* WHAT IS BEING ASKED: Look through the entries that follow and count the lines with the word "example". The reply is that number alone.

[Records excerpted from a collection]
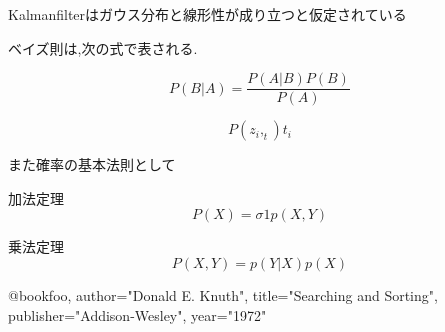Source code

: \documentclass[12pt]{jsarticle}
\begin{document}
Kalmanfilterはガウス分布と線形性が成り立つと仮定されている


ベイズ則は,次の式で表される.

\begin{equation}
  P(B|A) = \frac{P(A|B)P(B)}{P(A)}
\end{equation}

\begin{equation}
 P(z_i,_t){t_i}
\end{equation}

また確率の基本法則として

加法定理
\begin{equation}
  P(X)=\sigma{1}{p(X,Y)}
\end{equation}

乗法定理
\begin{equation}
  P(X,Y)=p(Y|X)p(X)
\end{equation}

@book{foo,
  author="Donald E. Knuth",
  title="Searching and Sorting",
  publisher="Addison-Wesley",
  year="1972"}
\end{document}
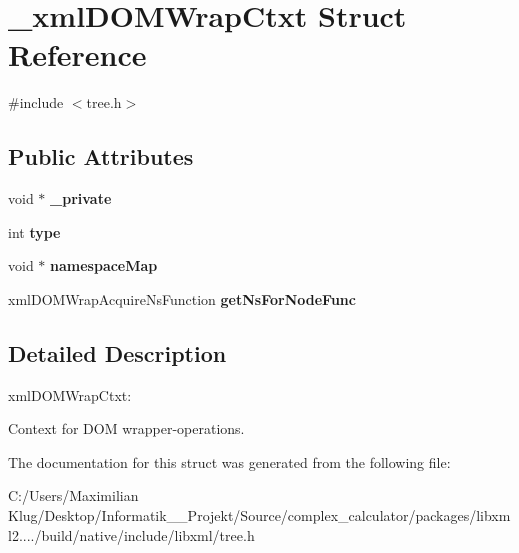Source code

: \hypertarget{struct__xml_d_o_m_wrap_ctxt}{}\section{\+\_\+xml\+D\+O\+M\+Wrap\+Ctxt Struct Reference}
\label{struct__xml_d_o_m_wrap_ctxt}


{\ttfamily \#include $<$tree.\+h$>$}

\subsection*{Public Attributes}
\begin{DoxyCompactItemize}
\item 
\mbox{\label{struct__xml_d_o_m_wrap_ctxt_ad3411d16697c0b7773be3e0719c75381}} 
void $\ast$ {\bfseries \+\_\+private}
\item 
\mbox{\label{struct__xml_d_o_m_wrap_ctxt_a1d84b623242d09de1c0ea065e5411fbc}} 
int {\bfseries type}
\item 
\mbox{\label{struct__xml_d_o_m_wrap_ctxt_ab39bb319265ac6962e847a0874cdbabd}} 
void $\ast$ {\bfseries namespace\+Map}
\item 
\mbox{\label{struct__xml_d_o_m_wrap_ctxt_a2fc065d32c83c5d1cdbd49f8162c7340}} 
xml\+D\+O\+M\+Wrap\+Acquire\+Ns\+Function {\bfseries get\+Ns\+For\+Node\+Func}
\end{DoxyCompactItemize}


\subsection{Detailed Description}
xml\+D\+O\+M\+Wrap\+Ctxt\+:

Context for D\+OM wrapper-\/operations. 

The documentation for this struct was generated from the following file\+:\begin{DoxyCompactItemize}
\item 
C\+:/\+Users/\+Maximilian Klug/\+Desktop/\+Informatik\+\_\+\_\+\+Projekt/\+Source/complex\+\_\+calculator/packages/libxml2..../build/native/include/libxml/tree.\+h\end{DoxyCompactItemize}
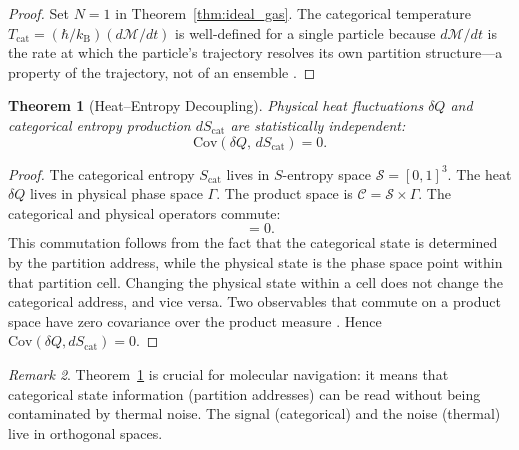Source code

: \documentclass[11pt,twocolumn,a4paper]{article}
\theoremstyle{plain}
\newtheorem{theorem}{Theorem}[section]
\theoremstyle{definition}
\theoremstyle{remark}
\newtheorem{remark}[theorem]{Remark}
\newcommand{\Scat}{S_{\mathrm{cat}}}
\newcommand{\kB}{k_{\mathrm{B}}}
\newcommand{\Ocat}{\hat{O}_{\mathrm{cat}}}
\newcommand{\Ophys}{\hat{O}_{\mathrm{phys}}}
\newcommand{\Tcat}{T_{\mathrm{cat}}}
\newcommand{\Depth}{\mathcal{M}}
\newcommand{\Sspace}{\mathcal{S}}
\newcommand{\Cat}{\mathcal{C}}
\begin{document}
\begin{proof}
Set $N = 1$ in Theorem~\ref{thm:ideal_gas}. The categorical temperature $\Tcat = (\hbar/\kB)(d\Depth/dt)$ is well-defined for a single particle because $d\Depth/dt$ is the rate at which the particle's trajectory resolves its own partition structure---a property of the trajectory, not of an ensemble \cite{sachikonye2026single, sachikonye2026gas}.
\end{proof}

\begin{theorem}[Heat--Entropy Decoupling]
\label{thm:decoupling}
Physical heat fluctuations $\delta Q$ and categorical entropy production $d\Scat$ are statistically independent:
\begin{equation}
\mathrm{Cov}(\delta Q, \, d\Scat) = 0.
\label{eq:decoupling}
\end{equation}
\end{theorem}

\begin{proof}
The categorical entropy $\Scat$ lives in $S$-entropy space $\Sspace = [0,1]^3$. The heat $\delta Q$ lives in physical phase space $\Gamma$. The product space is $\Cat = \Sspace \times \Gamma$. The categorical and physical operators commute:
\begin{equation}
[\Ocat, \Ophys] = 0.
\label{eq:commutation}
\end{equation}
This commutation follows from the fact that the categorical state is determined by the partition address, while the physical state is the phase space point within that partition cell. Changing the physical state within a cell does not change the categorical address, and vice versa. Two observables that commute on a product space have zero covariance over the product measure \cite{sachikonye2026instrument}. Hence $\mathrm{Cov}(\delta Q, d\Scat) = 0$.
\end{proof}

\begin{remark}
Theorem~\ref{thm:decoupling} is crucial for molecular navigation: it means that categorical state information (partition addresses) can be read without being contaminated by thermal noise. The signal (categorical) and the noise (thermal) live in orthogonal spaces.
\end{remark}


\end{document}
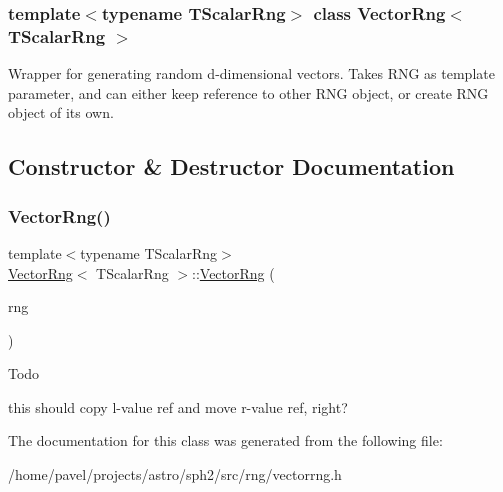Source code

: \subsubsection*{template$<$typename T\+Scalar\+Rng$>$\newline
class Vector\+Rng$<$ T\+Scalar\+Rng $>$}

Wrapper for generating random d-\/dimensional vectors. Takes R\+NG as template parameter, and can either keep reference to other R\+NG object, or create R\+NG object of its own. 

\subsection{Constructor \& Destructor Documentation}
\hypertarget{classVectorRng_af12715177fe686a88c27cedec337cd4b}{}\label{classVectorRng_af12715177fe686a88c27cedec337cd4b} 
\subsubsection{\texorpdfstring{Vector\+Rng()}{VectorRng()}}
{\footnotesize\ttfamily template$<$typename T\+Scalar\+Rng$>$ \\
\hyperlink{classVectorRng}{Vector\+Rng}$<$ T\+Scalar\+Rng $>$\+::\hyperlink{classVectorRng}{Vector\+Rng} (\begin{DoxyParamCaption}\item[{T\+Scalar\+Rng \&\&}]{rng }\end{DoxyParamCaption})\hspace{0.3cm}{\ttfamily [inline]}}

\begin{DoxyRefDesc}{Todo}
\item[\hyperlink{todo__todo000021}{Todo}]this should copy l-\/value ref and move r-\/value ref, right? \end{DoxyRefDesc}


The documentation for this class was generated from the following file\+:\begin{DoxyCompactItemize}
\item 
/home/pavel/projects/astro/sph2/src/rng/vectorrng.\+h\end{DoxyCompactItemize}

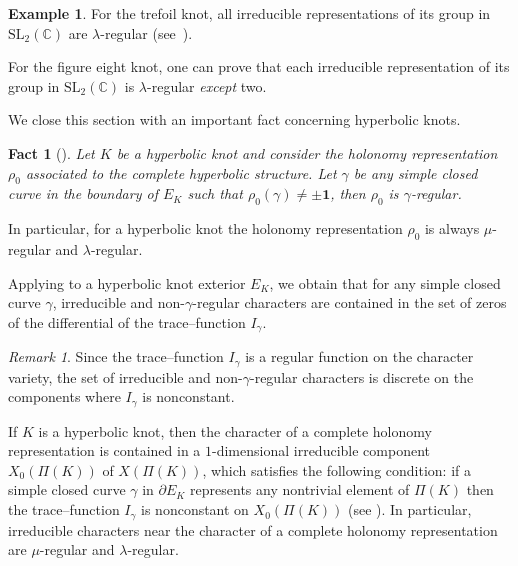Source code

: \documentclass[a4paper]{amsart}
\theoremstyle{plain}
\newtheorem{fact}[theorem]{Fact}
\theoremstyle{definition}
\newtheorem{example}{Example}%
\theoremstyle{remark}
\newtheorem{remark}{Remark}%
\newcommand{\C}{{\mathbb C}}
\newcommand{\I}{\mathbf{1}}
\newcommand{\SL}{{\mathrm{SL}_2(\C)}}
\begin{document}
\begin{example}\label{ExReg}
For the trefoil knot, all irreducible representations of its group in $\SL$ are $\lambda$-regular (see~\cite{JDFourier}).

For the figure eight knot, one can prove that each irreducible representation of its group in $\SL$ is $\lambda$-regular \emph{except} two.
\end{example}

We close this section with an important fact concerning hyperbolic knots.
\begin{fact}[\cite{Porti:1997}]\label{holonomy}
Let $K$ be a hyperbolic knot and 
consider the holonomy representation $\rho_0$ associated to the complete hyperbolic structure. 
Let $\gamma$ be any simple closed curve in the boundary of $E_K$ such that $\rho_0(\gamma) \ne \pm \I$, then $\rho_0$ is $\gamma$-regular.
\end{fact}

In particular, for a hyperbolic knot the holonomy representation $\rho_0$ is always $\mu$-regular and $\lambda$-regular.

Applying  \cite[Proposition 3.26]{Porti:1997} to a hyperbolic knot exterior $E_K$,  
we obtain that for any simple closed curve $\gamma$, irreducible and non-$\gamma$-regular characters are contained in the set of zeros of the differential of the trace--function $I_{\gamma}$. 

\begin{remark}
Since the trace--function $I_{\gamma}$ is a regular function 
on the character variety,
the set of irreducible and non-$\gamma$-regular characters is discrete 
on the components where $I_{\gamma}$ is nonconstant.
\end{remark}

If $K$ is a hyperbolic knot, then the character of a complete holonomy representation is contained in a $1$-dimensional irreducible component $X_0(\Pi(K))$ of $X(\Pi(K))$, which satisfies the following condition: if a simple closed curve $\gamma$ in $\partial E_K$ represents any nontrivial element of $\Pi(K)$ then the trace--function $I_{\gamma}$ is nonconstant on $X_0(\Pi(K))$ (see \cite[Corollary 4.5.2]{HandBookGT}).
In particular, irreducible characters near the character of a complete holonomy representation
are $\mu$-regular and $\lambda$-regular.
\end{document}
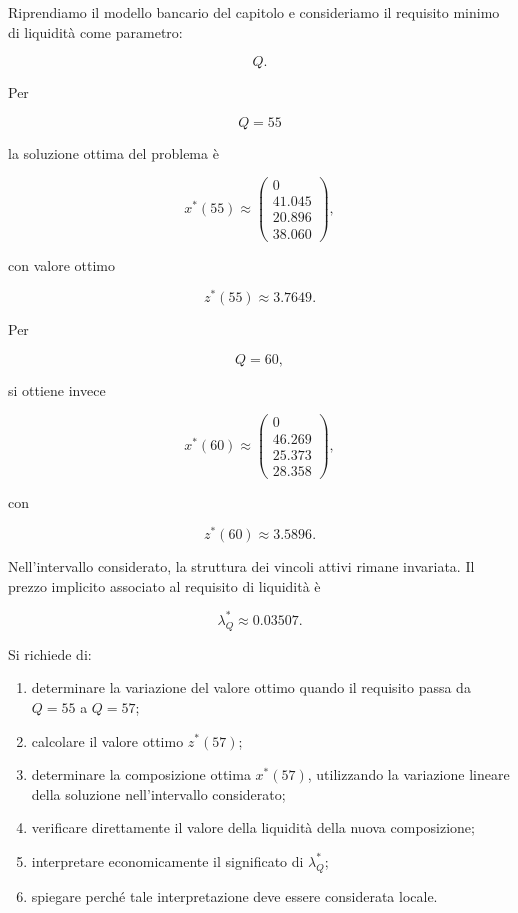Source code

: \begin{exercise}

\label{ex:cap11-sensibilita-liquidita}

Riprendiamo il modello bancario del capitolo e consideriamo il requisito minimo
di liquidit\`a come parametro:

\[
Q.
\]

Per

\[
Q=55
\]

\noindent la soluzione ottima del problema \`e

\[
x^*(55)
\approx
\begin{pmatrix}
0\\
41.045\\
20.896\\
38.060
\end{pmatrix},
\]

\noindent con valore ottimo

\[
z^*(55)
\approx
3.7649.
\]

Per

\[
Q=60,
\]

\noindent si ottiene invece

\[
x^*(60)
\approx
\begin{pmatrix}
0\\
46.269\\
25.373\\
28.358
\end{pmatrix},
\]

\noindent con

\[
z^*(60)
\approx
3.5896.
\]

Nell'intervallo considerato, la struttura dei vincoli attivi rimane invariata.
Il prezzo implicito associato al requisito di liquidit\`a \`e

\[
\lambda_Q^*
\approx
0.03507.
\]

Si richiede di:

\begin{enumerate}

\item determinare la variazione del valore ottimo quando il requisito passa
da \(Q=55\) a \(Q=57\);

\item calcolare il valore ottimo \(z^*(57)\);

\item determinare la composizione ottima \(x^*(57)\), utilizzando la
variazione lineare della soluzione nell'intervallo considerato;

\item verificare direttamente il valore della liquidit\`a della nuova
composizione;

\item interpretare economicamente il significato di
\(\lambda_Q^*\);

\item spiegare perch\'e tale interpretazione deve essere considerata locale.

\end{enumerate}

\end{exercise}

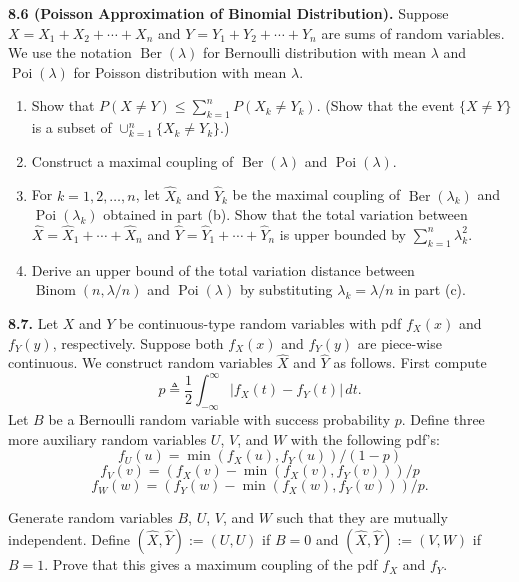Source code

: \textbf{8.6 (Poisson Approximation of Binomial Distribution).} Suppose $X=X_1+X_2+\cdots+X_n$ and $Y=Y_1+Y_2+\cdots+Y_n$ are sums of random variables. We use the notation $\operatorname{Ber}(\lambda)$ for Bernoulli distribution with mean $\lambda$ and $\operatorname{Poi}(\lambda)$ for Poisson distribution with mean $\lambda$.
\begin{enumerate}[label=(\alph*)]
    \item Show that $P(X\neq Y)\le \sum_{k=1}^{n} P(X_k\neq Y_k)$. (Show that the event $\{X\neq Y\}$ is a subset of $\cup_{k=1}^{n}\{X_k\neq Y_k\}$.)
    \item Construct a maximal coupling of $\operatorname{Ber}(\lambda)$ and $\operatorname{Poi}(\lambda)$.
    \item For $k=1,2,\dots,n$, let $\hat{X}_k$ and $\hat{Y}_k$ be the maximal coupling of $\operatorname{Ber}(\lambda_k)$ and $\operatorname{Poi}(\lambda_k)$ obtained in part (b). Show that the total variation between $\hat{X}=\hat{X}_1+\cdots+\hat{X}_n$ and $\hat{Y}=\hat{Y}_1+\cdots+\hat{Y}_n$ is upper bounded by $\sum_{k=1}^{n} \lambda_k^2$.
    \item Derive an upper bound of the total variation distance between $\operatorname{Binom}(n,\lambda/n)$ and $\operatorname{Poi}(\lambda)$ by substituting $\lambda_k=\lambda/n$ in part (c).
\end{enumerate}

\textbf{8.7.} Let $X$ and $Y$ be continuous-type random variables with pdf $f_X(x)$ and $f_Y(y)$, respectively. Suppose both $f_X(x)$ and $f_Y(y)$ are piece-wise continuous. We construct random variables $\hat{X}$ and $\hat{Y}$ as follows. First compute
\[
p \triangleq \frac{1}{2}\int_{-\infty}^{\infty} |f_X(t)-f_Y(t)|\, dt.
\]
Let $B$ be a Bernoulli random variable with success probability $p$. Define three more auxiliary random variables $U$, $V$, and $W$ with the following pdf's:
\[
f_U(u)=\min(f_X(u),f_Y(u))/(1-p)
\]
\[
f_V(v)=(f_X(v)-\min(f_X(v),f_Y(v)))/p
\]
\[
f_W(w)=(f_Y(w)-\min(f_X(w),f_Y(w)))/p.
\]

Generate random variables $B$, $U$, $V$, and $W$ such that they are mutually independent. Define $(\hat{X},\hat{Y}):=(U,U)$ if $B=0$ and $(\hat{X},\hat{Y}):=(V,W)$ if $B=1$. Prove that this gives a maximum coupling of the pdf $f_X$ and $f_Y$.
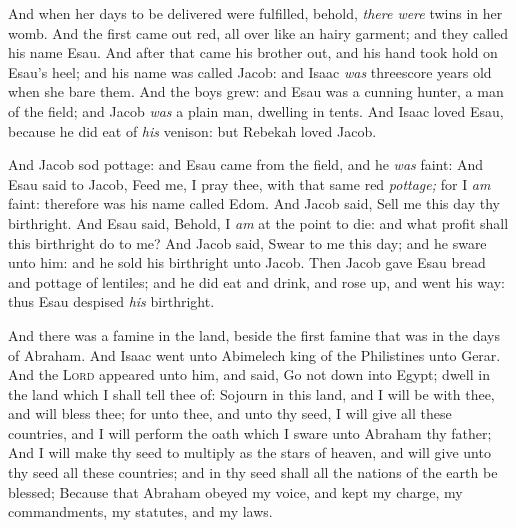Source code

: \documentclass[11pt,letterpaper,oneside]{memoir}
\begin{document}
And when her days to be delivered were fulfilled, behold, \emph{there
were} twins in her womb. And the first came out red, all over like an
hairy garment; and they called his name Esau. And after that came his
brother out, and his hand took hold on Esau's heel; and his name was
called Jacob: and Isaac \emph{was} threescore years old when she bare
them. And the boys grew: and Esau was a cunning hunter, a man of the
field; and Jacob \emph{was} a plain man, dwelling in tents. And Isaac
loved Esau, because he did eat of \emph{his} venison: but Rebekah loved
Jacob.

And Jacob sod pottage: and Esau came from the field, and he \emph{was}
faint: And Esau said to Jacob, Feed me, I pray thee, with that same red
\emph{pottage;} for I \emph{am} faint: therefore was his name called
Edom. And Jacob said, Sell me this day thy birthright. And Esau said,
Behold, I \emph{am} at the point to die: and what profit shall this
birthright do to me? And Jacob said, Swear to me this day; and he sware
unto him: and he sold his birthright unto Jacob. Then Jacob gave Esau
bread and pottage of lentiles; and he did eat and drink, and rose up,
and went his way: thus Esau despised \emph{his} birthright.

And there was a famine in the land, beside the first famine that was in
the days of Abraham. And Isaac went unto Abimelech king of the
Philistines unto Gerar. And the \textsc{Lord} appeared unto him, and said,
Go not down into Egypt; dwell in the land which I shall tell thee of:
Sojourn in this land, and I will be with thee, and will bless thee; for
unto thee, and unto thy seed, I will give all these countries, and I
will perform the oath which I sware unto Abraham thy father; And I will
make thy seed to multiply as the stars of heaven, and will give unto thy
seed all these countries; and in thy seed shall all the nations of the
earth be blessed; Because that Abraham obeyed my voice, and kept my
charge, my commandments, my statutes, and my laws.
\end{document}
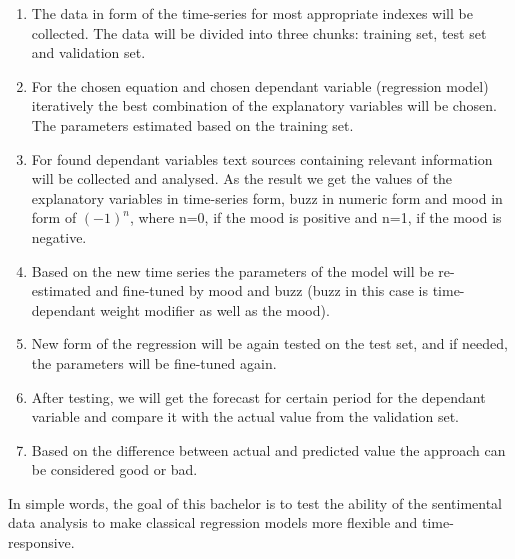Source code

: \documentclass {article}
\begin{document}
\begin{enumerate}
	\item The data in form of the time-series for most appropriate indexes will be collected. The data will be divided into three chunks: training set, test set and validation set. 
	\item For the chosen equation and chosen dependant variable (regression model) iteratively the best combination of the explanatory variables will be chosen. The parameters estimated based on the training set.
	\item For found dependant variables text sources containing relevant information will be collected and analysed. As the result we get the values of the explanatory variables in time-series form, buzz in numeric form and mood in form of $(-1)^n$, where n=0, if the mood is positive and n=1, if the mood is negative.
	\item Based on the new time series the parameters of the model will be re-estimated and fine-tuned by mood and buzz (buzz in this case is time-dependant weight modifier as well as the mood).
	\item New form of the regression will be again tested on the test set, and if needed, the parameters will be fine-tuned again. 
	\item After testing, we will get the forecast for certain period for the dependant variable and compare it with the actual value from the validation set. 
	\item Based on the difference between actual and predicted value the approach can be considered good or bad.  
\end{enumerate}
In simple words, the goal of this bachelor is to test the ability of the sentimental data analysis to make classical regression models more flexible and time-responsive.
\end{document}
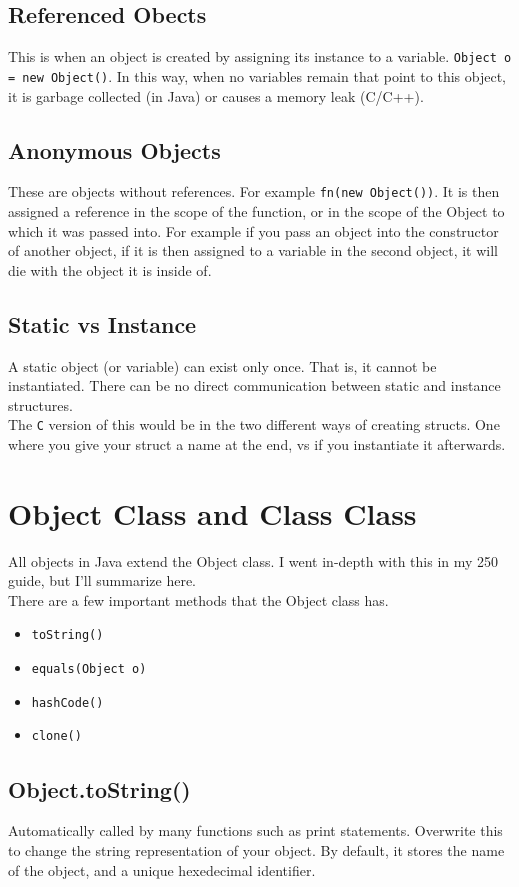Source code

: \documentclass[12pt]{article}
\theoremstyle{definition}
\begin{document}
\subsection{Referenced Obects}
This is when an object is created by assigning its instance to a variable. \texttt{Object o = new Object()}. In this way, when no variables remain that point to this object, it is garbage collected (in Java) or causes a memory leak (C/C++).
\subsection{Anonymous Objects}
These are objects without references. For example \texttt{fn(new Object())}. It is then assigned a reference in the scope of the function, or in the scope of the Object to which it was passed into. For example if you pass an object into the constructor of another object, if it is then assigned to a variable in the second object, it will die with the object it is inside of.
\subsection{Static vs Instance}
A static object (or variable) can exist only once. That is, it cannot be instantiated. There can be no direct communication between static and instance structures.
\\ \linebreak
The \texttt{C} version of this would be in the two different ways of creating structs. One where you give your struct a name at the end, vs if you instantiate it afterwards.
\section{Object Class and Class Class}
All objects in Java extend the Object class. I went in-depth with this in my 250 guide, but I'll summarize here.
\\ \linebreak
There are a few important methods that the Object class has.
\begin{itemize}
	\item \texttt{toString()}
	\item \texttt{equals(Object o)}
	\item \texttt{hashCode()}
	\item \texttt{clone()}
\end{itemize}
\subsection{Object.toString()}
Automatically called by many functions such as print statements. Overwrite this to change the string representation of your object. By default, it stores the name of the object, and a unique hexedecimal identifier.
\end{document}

* ANSWER BELOW: 4